EXCERPTED RECORDS:

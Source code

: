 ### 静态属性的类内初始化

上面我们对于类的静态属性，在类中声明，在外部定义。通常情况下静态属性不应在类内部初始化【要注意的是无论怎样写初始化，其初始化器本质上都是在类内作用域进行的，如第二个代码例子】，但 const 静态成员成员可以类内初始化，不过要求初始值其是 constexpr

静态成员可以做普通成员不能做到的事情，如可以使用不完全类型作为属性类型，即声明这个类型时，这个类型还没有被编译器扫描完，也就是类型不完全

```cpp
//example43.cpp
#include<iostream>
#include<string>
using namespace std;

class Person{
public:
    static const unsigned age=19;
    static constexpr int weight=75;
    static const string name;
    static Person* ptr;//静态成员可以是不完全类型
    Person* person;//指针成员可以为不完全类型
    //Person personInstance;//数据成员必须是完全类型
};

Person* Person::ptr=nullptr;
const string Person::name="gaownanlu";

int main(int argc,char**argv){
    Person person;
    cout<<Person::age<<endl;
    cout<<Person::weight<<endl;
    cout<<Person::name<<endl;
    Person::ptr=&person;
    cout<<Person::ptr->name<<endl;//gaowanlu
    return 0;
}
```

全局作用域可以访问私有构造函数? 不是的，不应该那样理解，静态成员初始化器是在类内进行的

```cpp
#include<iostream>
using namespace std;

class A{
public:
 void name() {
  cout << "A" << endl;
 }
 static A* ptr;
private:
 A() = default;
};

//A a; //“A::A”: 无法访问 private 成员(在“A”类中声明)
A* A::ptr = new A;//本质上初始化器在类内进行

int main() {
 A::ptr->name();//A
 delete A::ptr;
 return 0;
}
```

THE PROBLEM: Pull out each line of the listing that holds the string "private".

OUTPUT FOR THIS EXERCISE:
private:
//A a; //“A::A”: 无法访问 private 成员(在“A”类中声明)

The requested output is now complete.